« Le sujet est extrêmement sensible. Il est donc normal que ça prenne du temps. Tout le monde devait au préalable se mettre d’accord », avait argué Stéphane Le Foll, en février, lors du Salon de l’agriculture. Le chef de l’État avait, lors de sa visite, remis le sujet sur la table, en annonçant que le décret était prêt. Quelques mois plus tard, et un passage à la Commission nationale de l’informatique et des libertés (Cnil) pour avis, le décret est enfin paru ce 10 mai 2017 au Journal officiel. Et la mesure entrera en vigueur le 1er janvier 2018.

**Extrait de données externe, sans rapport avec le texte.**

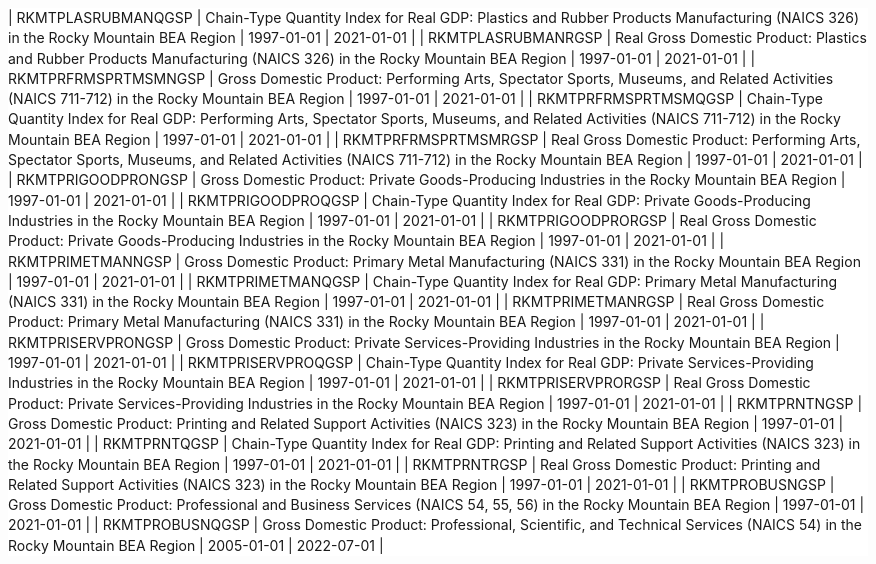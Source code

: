 | RKMTPLASRUBMANQGSP     | Chain-Type Quantity Index for Real GDP: Plastics and Rubber Products Manufacturing (NAICS 326) in the Rocky Mountain BEA Region                                                                                                              | 1997-01-01          | 2021-01-01        |
| RKMTPLASRUBMANRGSP     | Real Gross Domestic Product: Plastics and Rubber Products Manufacturing (NAICS 326) in the Rocky Mountain BEA Region                                                                                                                         | 1997-01-01          | 2021-01-01        |
| RKMTPRFRMSPRTMSMNGSP   | Gross Domestic Product: Performing Arts, Spectator Sports, Museums, and Related Activities (NAICS 711-712) in the Rocky Mountain BEA Region                                                                                                  | 1997-01-01          | 2021-01-01        |
| RKMTPRFRMSPRTMSMQGSP   | Chain-Type Quantity Index for Real GDP: Performing Arts, Spectator Sports, Museums, and Related Activities (NAICS 711-712) in the Rocky Mountain BEA Region                                                                                  | 1997-01-01          | 2021-01-01        |
| RKMTPRFRMSPRTMSMRGSP   | Real Gross Domestic Product: Performing Arts, Spectator Sports, Museums, and Related Activities (NAICS 711-712) in the Rocky Mountain BEA Region                                                                                             | 1997-01-01          | 2021-01-01        |
| RKMTPRIGOODPRONGSP     | Gross Domestic Product: Private Goods-Producing Industries in the Rocky Mountain BEA Region                                                                                                                                                  | 1997-01-01          | 2021-01-01        |
| RKMTPRIGOODPROQGSP     | Chain-Type Quantity Index for Real GDP: Private Goods-Producing Industries in the Rocky Mountain BEA Region                                                                                                                                  | 1997-01-01          | 2021-01-01        |
| RKMTPRIGOODPRORGSP     | Real Gross Domestic Product: Private Goods-Producing Industries in the Rocky Mountain BEA Region                                                                                                                                             | 1997-01-01          | 2021-01-01        |
| RKMTPRIMETMANNGSP      | Gross Domestic Product: Primary Metal Manufacturing (NAICS 331) in the Rocky Mountain BEA Region                                                                                                                                             | 1997-01-01          | 2021-01-01        |
| RKMTPRIMETMANQGSP      | Chain-Type Quantity Index for Real GDP: Primary Metal Manufacturing (NAICS 331) in the Rocky Mountain BEA Region                                                                                                                             | 1997-01-01          | 2021-01-01        |
| RKMTPRIMETMANRGSP      | Real Gross Domestic Product: Primary Metal Manufacturing (NAICS 331) in the Rocky Mountain BEA Region                                                                                                                                        | 1997-01-01          | 2021-01-01        |
| RKMTPRISERVPRONGSP     | Gross Domestic Product: Private Services-Providing Industries in the Rocky Mountain BEA Region                                                                                                                                               | 1997-01-01          | 2021-01-01        |
| RKMTPRISERVPROQGSP     | Chain-Type Quantity Index for Real GDP: Private Services-Providing Industries in the Rocky Mountain BEA Region                                                                                                                               | 1997-01-01          | 2021-01-01        |
| RKMTPRISERVPRORGSP     | Real Gross Domestic Product: Private Services-Providing Industries in the Rocky Mountain BEA Region                                                                                                                                          | 1997-01-01          | 2021-01-01        |
| RKMTPRNTNGSP           | Gross Domestic Product: Printing and Related Support Activities (NAICS 323) in the Rocky Mountain BEA Region                                                                                                                                 | 1997-01-01          | 2021-01-01        |
| RKMTPRNTQGSP           | Chain-Type Quantity Index for Real GDP: Printing and Related Support Activities (NAICS 323) in the Rocky Mountain BEA Region                                                                                                                 | 1997-01-01          | 2021-01-01        |
| RKMTPRNTRGSP           | Real Gross Domestic Product: Printing and Related Support Activities (NAICS 323) in the Rocky Mountain BEA Region                                                                                                                            | 1997-01-01          | 2021-01-01        |
| RKMTPROBUSNGSP         | Gross Domestic Product: Professional and Business Services (NAICS 54, 55, 56) in the Rocky Mountain BEA Region                                                                                                                               | 1997-01-01          | 2021-01-01        |
| RKMTPROBUSNQGSP        | Gross Domestic Product: Professional, Scientific, and Technical Services (NAICS 54) in the Rocky Mountain BEA Region                                                                                                                         | 2005-01-01          | 2022-07-01        |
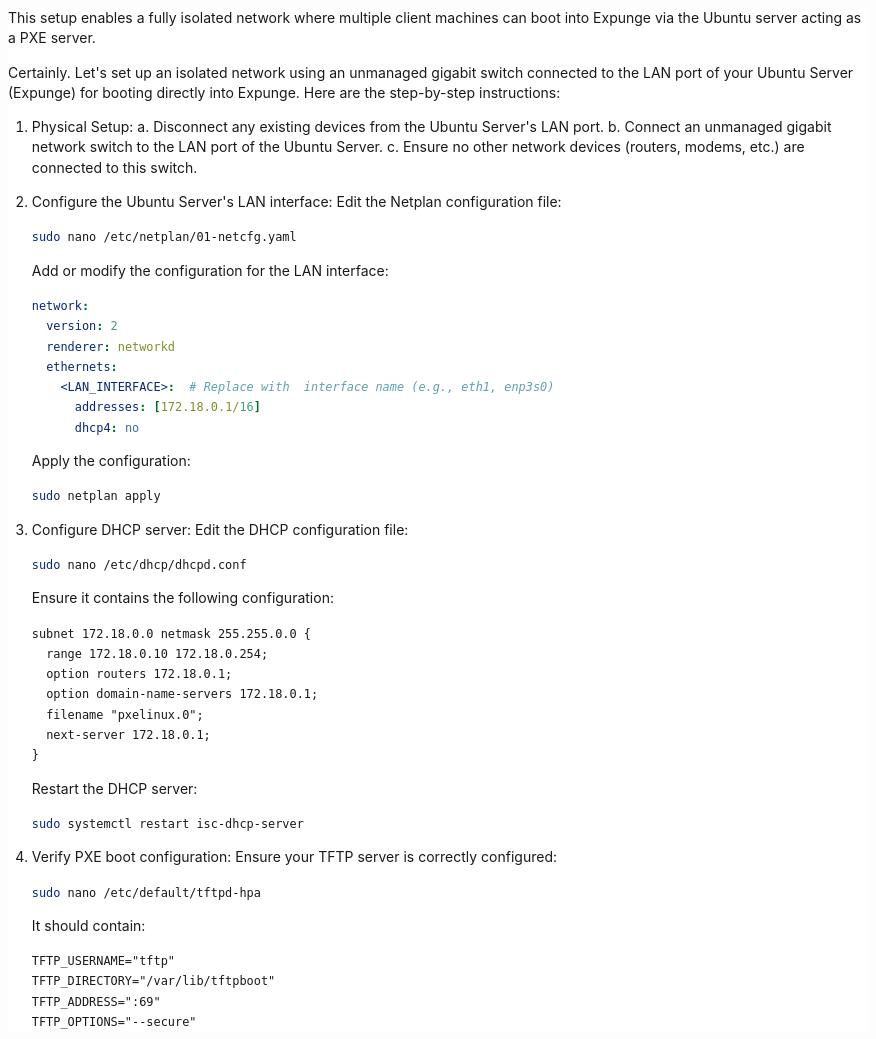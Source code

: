 This setup enables a fully isolated network where multiple client machines can boot into Expunge via the Ubuntu server acting as a PXE server.

Certainly. Let's set up an isolated network using an unmanaged gigabit switch connected to the LAN port of your Ubuntu Server (Expunge) for booting directly into Expunge. Here are the step-by-step instructions:

1. Physical Setup:
   a. Disconnect any existing devices from the Ubuntu Server's LAN port.
   b. Connect an unmanaged gigabit network switch to the LAN port of the Ubuntu Server.
   c. Ensure no other network devices (routers, modems, etc.) are connected to this switch.

2. Configure the Ubuntu Server's LAN interface:
   Edit the Netplan configuration file:
   ```bash
   sudo nano /etc/netplan/01-netcfg.yaml
   ```
   Add or modify the configuration for the LAN interface:
   ```yaml
   network:
     version: 2
     renderer: networkd
     ethernets:
       <LAN_INTERFACE>:  # Replace with  interface name (e.g., eth1, enp3s0)
         addresses: [172.18.0.1/16]
         dhcp4: no
   ```
   Apply the configuration:
   ```bash
   sudo netplan apply
   ```

3. Configure DHCP server:
   Edit the DHCP configuration file:
   ```bash
   sudo nano /etc/dhcp/dhcpd.conf
   ```
   Ensure it contains the following configuration:
   ```
   subnet 172.18.0.0 netmask 255.255.0.0 {
     range 172.18.0.10 172.18.0.254;
     option routers 172.18.0.1;
     option domain-name-servers 172.18.0.1;
     filename "pxelinux.0";
     next-server 172.18.0.1;
   }
   ```
   Restart the DHCP server:
   ```bash
   sudo systemctl restart isc-dhcp-server
   ```

4. Verify PXE boot configuration:
   Ensure your TFTP server is correctly configured:
   ```bash
   sudo nano /etc/default/tftpd-hpa
   ```
   It should contain:
   ```
   TFTP_USERNAME="tftp"
   TFTP_DIRECTORY="/var/lib/tftpboot"
   TFTP_ADDRESS=":69"
   TFTP_OPTIONS="--secure"
   ```
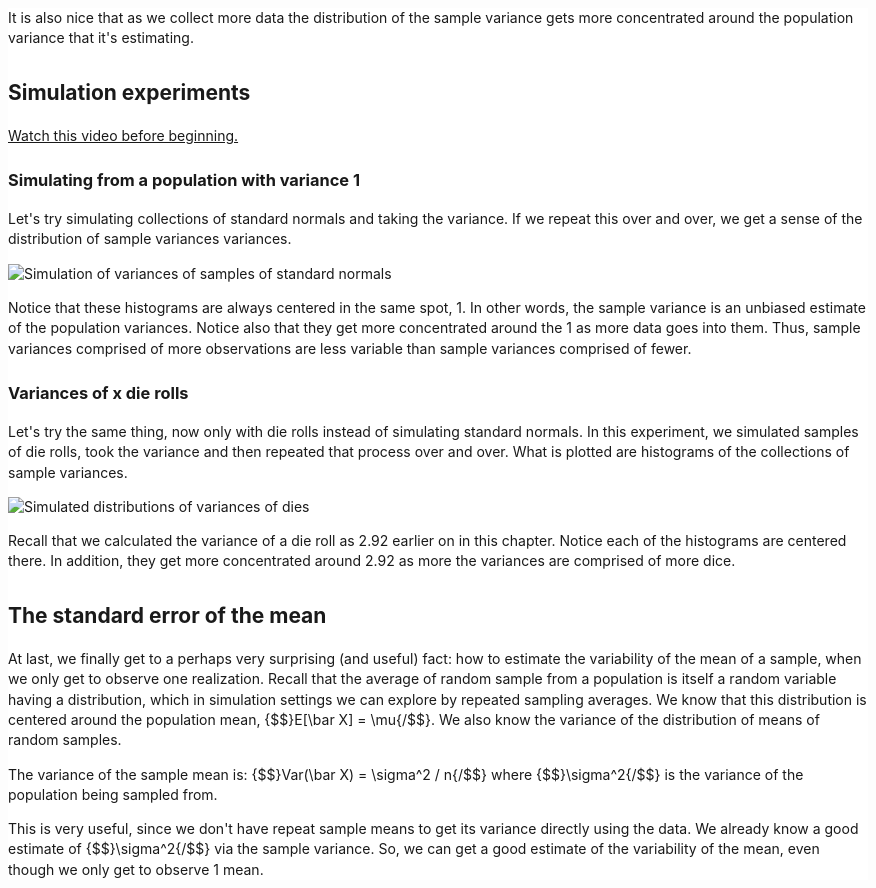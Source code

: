 It is also nice that as we collect more data the distribution of the
sample variance gets more concentrated around the population
variance that it's estimating.

## Simulation experiments

[Watch this video before beginning.](http://youtu.be/uPjHB9JjGKI?list=PLpl-gQkQivXiBmGyzLrUjzsblmQsLtkzJ)

### Simulating from a population with variance 1
Let's try simulating collections of standard normals and taking the variance.
If we repeat this over and over, we get a sense of the distribution of
sample variances variances.

![Simulation of variances of samples of standard normals](images/normalVariances.png)

Notice that these histograms are always centered in the same spot, 1. In
other words, the sample variance is an unbiased estimate of the population
variances. Notice also that they get more concentrated around the 1 as
more data goes into them. Thus, sample variances comprised of more observations
are less variable than sample variances comprised of fewer.

### Variances of x die rolls
Let's try the same thing, now only with die rolls instead of simulating standard
normals. In this experiment, we simulated samples of die rolls, took the
variance and then repeated that process over and over. What is plotted
are histograms of the collections of sample variances.

![Simulated distributions of variances of dies](images/dieVariances.png)

Recall that we calculated the variance of a die roll as 2.92 earlier on in
this chapter. Notice each of the histograms are centered there. In addition,
they get more concentrated around 2.92 as more the variances are comprised
of more dice.


## The standard error of the mean

At last, we finally get to a perhaps very surprising (and useful) fact:
how to estimate the variability of the mean of a sample, when we only get to observe
one realization.  Recall that the average of random sample from a population
is itself a random variable having a distribution, which in simulation
settings we can explore by repeated sampling averages. We know that this
distribution is centered around the population mean,
{$$}E[\bar X] = \mu{/$$}. We also know the variance of the distribution
of means of random samples.

The variance of the sample mean is: {$$}Var(\bar X) = \sigma^2 / n{/$$}
where {$$}\sigma^2{/$$} is the variance of the population being sampled
from.

This is very useful, since we don't have repeat sample means
to get its variance directly using the data. We already know a good estimate of
{$$}\sigma^2{/$$} via the sample variance. So, we can get a good estimate
of the variability of the mean, even though we only get to observe 1 mean.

Qu’ils exploitent à titre principal ou secondaire et même s’ils sont cotisants solidaires, tous les agriculteurs actifs seront inscrits dans ce registre, dont la gestion est confiée aux chambres d’agriculture. La banque de données initiale sera constituée grâce aux fichiers transmis par la MSA et qui la mettra à jour régulièrement. L’inscription, gratuite, sera aussi systématique quand l’agriculteur déclarera un événement au centre de formalités des entreprises (CFE) au sein des chambres. C’est le cas par exemple au moment d’une création d’entreprise ou d’un changement de statut.

Faire le tri

Pour rappel, ce registre a été créé dès 1988 avec la loi de modernisation, et sa gestion confiée aux chambres d’agriculture dès 1999. Vingt ans auront donc été nécessaires pour qu’il voie réellement le jour. Le plus dur reste encore à faire. Il s’agit de définir désormais les agriculteurs « professionnels », les seuls susceptibles de bénéficier des aides publiques.

La profession planche depuis plusieurs années sur le sujet. « Nous devons l’articuler autour du revenu et du temps passé. L’idée est de retenir ceux qui ont une véritable autonomie sur leur exploitation, de reconnaître un agriculteur professionnel à partir d’une activité minimale définie par les standards de la MSA », avait plaidé en mars Daniel Prieur, en charge du dossier à la FNSEA.

Dans un communiqué paru le 10 mai 2017, les chambres d’agriculture invitent également à poursuivre la réflexion sur la définition de l’agriculteur professionnel, « afin d’assortir à ce registre des droits et des devoirs inhérents à son activité ».